START Data supplied

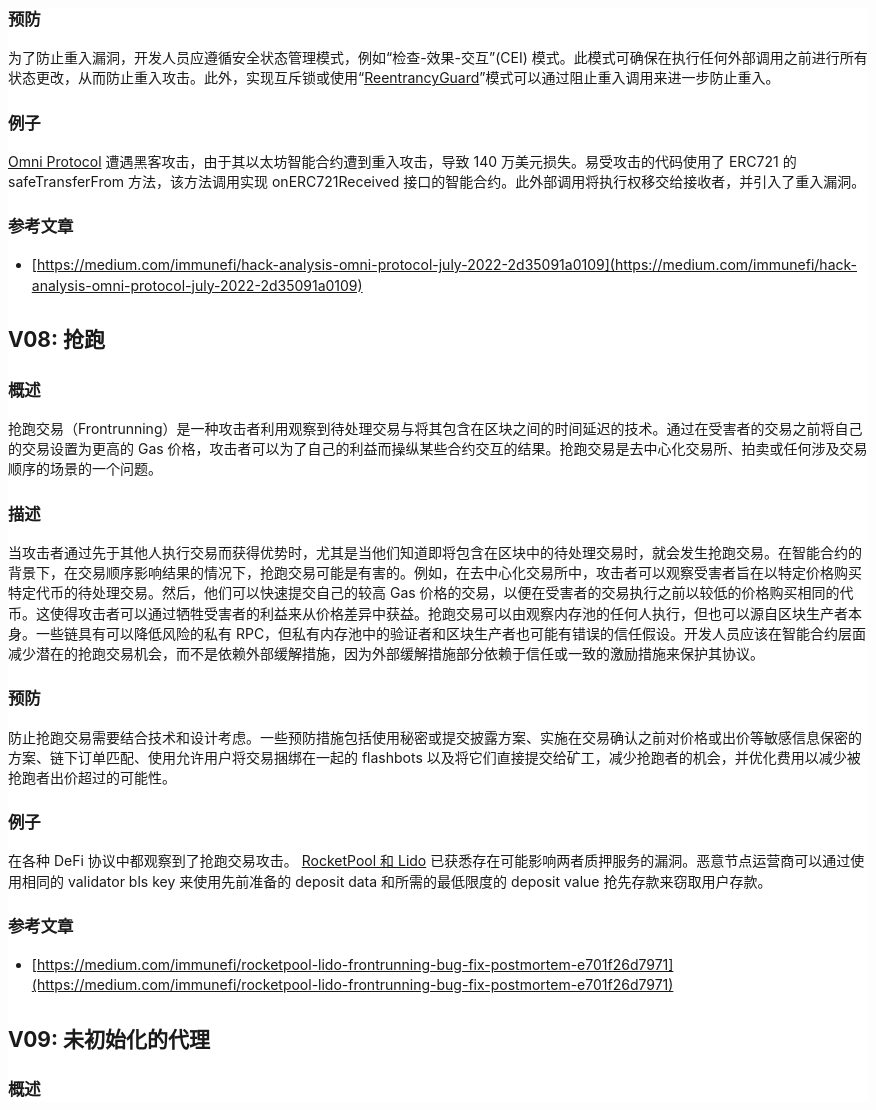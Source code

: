 ### 预防

为了防止重入漏洞，开发人员应遵循安全状态管理模式，例如“检查-效果-交互”(CEI) 模式。此模式可确保在执行任何外部调用之前进行所有状态更改，从而防止重入攻击。此外，实现互斥锁或使用“[ReentrancyGuard](https://github.com/OpenZeppelin/openzeppelin-contracts/blob/master/contracts/security/ReentrancyGuard.sol)”模式可以通过阻止重入调用来进一步防止重入。

### 例子

[Omni Protocol](https://medium.com/immunefi/hack-analysis-omni-protocol-july-2022-2d35091a0109) 遭遇黑客攻击，由于其以太坊智能合约遭到重入攻击，导致 140 万美元损失。易受攻击的代码使用了 ERC721 的 safeTransferFrom 方法，该方法调用实现 onERC721Received 接口的智能合约。此外部调用将执行权移交给接收者，并引入了重入漏洞。

### 参考文章

- [https://medium.com/immunefi/hack-analysis-omni-protocol-july-2022-2d35091a0109](https://medium.com/immunefi/hack-analysis-omni-protocol-july-2022-2d35091a0109)

## V08: 抢跑

### 概述

抢跑交易（Frontrunning）是一种攻击者利用观察到待处理交易与将其包含在区块之间的时间延迟的技术。通过在受害者的交易之前将自己的交易设置为更高的 Gas 价格，攻击者可以为了自己的利益而操纵某些合约交互的结果。抢跑交易是去中心化交易所、拍卖或任何涉及交易顺序的场景的一个问题。

### 描述

当攻击者通过先于其他人执行交易而获得优势时，尤其是当他们知道即将包含在区块中的待处理交易时，就会发生抢跑交易。在智能合约的背景下，在交易顺序影响结果的情况下，抢跑交易可能是有害的。例如，在去中心化交易所中，攻击者可以观察受害者旨在以特定价格购买特定代币的待处理交易。然后，他们可以快速提交自己的较高 Gas 价格的交易，以便在受害者的交易执行之前以较低的价格购买相同的代币。这使得攻击者可以通过牺牲受害者的利益来从价格差异中获益。抢跑交易可以由观察内存池的任何人执行，但也可以源自区块生产者本身。一些链具有可以降低风险的私有 RPC，但私有内存池中的验证者和区块生产者也可能有错误的信任假设。开发人员应该在智能合约层面减少潜在的抢跑交易机会，而不是依赖外部缓解措施，因为外部缓解措施部分依赖于信任或一致的激励措施来保护其协议。

### 预防

防止抢跑交易需要结合技术和设计考虑。一些预防措施包括使用秘密或提交披露方案、实施在交易确认之前对价格或出价等敏感信息保密的方案、链下订单匹配、使用允许用户将交易捆绑在一起的 flashbots 以及将它们直接提交给矿工，减少抢跑者的机会，并优化费用以减少被抢跑者出价超过的可能性。

### 例子

在各种 DeFi 协议中都观察到了抢跑交易攻击。 [RocketPool 和 Lido](https://medium.com/immunefi/rocketpool-lido-frontrunning-bug-fix-postmortem-e701f26d7971) 已获悉存在可能影响两者质押服务的漏洞。恶意节点运营商可以通过使用相同的 validator bls key 来使用先前准备的 deposit data 和所需的最低限度的 deposit value 抢先存款来窃取用户存款。

### 参考文章

- [https://medium.com/immunefi/rocketpool-lido-frontrunning-bug-fix-postmortem-e701f26d7971](https://medium.com/immunefi/rocketpool-lido-frontrunning-bug-fix-postmortem-e701f26d7971)

## V09: 未初始化的代理

### 概述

END Data supplied

◆ **Aim of the exercise**
A verbatim copy of the entries, stripped of pictures, should be produced.

◆ **Solution for this task**
Source code

: ### 预防

为了防止重入漏洞，开发人员应遵循安全状态管理模式，例如“检查-效果-交互”(CEI) 模式。此模式可确保在执行任何外部调用之前进行所有状态更改，从而防止重入攻击。此外，实现互斥锁或使用“[ReentrancyGuard](https://github.com/OpenZeppelin/openzeppelin-contracts/blob/master/contracts/security/ReentrancyGuard.sol)”模式可以通过阻止重入调用来进一步防止重入。

### 例子

[Omni Protocol](https://medium.com/immunefi/hack-analysis-omni-protocol-july-2022-2d35091a0109) 遭遇黑客攻击，由于其以太坊智能合约遭到重入攻击，导致 140 万美元损失。易受攻击的代码使用了 ERC721 的 safeTransferFrom 方法，该方法调用实现 onERC721Received 接口的智能合约。此外部调用将执行权移交给接收者，并引入了重入漏洞。

### 参考文章

- [https://medium.com/immunefi/hack-analysis-omni-protocol-july-2022-2d35091a0109](https://medium.com/immunefi/hack-analysis-omni-protocol-july-2022-2d35091a0109)

## V08: 抢跑

### 概述

抢跑交易（Frontrunning）是一种攻击者利用观察到待处理交易与将其包含在区块之间的时间延迟的技术。通过在受害者的交易之前将自己的交易设置为更高的 Gas 价格，攻击者可以为了自己的利益而操纵某些合约交互的结果。抢跑交易是去中心化交易所、拍卖或任何涉及交易顺序的场景的一个问题。

### 描述

当攻击者通过先于其他人执行交易而获得优势时，尤其是当他们知道即将包含在区块中的待处理交易时，就会发生抢跑交易。在智能合约的背景下，在交易顺序影响结果的情况下，抢跑交易可能是有害的。例如，在去中心化交易所中，攻击者可以观察受害者旨在以特定价格购买特定代币的待处理交易。然后，他们可以快速提交自己的较高 Gas 价格的交易，以便在受害者的交易执行之前以较低的价格购买相同的代币。这使得攻击者可以通过牺牲受害者的利益来从价格差异中获益。抢跑交易可以由观察内存池的任何人执行，但也可以源自区块生产者本身。一些链具有可以降低风险的私有 RPC，但私有内存池中的验证者和区块生产者也可能有错误的信任假设。开发人员应该在智能合约层面减少潜在的抢跑交易机会，而不是依赖外部缓解措施，因为外部缓解措施部分依赖于信任或一致的激励措施来保护其协议。

### 预防

防止抢跑交易需要结合技术和设计考虑。一些预防措施包括使用秘密或提交披露方案、实施在交易确认之前对价格或出价等敏感信息保密的方案、链下订单匹配、使用允许用户将交易捆绑在一起的 flashbots 以及将它们直接提交给矿工，减少抢跑者的机会，并优化费用以减少被抢跑者出价超过的可能性。

### 例子

在各种 DeFi 协议中都观察到了抢跑交易攻击。 [RocketPool 和 Lido](https://medium.com/immunefi/rocketpool-lido-frontrunning-bug-fix-postmortem-e701f26d7971) 已获悉存在可能影响两者质押服务的漏洞。恶意节点运营商可以通过使用相同的 validator bls key 来使用先前准备的 deposit data 和所需的最低限度的 deposit value 抢先存款来窃取用户存款。

### 参考文章

- [https://medium.com/immunefi/rocketpool-lido-frontrunning-bug-fix-postmortem-e701f26d7971](https://medium.com/immunefi/rocketpool-lido-frontrunning-bug-fix-postmortem-e701f26d7971)

## V09: 未初始化的代理

### 概述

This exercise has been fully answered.